A point reflects as: p′ = p − 2(Ax + By + C)/(A² + B²) · (A, B). The tool expands this into a 3×3 homogeneous matrix.

3D: plane Ax + By + Cz + D = 0

A point reflects as: p′ = p − 2(Ax + By + Cz + D)/(A² + B² + C²) · (A, B, C). The tool outputs a 4×4 homogeneous matrix.

How to use this calculator

Select 2D or 3D in the dimension field.
Pick a reflection option (axis, angled line, slope, or a general line/plane).
Fill any required inputs, then press Generate.
Your matrix appears below the header and above the form.
Use Download CSV or Download PDF for exporting.

Why reflection matrices matter in linear algebra

Reflections are distance‑preserving transformations used in geometry and graphics.
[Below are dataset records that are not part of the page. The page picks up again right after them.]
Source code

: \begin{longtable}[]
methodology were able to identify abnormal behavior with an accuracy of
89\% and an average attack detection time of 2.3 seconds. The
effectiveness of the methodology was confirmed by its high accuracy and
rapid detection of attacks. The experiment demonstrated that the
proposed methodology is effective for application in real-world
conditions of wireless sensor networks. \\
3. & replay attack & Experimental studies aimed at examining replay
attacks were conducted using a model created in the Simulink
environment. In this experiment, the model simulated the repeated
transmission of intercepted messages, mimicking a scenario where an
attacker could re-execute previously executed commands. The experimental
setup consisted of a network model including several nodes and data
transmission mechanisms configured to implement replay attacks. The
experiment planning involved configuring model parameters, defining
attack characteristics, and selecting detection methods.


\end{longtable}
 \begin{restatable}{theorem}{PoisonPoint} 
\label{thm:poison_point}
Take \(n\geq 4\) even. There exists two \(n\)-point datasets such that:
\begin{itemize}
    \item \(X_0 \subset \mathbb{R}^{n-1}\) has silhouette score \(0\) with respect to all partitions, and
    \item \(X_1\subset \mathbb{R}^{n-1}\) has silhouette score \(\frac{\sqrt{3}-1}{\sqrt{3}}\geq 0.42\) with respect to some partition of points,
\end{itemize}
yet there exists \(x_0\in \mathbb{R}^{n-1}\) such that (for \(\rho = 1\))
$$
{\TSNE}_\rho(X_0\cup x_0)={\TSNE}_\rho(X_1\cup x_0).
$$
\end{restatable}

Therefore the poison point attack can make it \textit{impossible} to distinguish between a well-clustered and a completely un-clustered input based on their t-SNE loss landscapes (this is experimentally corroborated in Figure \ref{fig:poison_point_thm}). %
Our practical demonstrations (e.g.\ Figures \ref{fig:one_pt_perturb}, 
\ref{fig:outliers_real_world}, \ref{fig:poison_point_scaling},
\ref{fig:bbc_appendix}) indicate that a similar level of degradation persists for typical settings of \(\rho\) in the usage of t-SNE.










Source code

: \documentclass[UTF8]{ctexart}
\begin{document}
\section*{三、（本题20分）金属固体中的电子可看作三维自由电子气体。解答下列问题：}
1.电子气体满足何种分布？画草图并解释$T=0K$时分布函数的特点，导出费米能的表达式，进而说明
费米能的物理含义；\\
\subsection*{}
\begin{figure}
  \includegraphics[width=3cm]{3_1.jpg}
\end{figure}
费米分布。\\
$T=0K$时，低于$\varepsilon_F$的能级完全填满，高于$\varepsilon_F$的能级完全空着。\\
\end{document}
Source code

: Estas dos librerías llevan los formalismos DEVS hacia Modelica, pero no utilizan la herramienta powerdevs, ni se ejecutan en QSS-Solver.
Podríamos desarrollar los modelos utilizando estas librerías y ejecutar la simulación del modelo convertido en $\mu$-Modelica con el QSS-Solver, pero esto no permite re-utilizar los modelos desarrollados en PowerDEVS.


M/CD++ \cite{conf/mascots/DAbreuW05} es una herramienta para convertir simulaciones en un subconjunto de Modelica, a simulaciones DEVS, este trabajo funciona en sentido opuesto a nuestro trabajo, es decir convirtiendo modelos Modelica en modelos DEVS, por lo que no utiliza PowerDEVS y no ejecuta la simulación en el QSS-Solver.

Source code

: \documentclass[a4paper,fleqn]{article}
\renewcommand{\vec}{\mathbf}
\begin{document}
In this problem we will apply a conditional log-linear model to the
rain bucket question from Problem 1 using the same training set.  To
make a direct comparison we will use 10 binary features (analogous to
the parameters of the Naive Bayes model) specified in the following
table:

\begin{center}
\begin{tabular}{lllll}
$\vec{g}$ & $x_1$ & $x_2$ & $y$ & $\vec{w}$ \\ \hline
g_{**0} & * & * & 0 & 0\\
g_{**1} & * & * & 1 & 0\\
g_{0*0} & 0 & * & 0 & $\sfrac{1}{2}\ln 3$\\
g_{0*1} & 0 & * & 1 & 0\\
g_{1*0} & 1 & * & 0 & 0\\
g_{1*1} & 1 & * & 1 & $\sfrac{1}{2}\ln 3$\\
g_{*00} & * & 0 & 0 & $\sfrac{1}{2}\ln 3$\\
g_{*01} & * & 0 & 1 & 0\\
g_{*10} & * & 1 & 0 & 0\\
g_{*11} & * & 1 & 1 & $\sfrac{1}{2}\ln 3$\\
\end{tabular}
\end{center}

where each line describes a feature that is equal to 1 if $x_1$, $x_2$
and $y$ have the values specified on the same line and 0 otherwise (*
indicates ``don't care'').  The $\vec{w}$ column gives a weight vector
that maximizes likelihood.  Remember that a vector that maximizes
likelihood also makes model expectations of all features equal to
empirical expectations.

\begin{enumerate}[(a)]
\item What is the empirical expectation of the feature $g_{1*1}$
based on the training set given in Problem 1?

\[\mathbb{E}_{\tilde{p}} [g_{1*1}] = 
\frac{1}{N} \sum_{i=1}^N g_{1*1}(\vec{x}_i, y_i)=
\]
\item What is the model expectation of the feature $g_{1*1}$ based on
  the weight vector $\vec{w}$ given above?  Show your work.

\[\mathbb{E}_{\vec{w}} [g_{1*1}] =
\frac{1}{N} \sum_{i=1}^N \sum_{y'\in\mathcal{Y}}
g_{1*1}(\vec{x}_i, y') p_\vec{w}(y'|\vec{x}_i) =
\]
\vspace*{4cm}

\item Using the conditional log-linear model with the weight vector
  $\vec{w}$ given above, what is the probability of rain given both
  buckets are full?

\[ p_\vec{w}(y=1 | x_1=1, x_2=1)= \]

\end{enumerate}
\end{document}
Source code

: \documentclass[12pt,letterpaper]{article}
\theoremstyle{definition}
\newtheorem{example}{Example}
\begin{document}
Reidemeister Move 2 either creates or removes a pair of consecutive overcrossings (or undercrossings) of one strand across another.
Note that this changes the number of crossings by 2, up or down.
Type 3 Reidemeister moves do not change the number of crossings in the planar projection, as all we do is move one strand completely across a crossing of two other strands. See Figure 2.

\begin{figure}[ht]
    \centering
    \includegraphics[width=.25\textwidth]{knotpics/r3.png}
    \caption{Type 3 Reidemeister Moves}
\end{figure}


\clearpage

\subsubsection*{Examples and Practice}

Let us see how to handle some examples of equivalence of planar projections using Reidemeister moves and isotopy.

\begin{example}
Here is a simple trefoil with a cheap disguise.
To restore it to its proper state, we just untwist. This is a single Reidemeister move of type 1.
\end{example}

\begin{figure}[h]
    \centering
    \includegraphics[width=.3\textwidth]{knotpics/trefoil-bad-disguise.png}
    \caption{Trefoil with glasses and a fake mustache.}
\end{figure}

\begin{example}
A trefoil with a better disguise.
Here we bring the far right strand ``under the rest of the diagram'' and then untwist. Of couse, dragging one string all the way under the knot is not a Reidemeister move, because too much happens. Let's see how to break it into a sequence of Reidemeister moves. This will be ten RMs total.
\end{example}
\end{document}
A reflection matrix is orthogonal, so its transpose equals its inverse, and it flips orientation with determinant −1. This calculator produces matrices you can plug into coordinate pipelines, test on sample points, and store for documentation. Because reflections are linear (or affine in homogeneous form), they compose with rotations, scalings, and translations via matrix multiplication. In teaching, it also helps students connect geometric intuition to algebraic structure, symmetry constraints, and debugging habits.

Standard 2D reflections and quick matrices

In 2D, standard reflections are easy to recognize. Across the x‑axis, y changes sign; across the y‑axis, x changes sign. Across the line y=x, coordinates swap; across y=−x, they swap and negate. When you choose a preset, the tool outputs the exact matrix and shows the reflected point so you can confirm the symmetry visually and numerically.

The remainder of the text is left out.